All my IIS based sites are located on the host machine, in a location which is shared with the client vm.

I have a reverse-proxy setup to direct the sites to their proper locations, and one site setup in IIS (currently).

On initial setup, I had this site located on the C drive of the virtual machine, and was serving it from there with no issues.

Once I change the location to the shared folder, I come up with 500.19 error. I tried adding the IUSR account permissions on the folder, but I do not think they took, since the folder is a location on the ubuntu host machine.

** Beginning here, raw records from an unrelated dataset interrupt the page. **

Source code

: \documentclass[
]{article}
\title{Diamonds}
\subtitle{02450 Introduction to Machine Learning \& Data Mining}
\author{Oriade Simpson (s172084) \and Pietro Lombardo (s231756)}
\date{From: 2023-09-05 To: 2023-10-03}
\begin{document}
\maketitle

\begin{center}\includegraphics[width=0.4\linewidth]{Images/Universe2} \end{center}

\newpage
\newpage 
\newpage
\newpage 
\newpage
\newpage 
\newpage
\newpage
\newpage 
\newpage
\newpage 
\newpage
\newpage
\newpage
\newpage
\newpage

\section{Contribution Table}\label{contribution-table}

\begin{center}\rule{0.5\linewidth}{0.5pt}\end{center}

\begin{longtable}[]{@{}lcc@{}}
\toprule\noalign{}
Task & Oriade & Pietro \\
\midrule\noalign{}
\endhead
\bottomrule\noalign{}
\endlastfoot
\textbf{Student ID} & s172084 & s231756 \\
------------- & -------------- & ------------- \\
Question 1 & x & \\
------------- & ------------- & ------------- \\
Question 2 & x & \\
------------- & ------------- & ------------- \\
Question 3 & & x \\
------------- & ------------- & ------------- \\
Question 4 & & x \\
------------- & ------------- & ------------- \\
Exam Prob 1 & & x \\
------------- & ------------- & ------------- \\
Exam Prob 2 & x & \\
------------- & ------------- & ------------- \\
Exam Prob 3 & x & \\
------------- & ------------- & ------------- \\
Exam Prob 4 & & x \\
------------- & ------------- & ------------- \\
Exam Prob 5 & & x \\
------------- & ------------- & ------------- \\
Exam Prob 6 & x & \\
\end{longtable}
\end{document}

I have also tried to change the application pools Identity to NetworkService (as suggested on other sites), and have even added the 'Everyone' account to the share, but still get the 500.19 error page.

Any thoughts how I can do this? I sort-of 'need' to do this, because I would like to keep the size of the vm down, thus the need for the network shared off-load. I think it's a conflict between Windows user accounts on the VM, and Linux user accounts on the host, so if I can get even one account to mesh that will work, without messing up the sites currently hosted through Apache on the host would be great!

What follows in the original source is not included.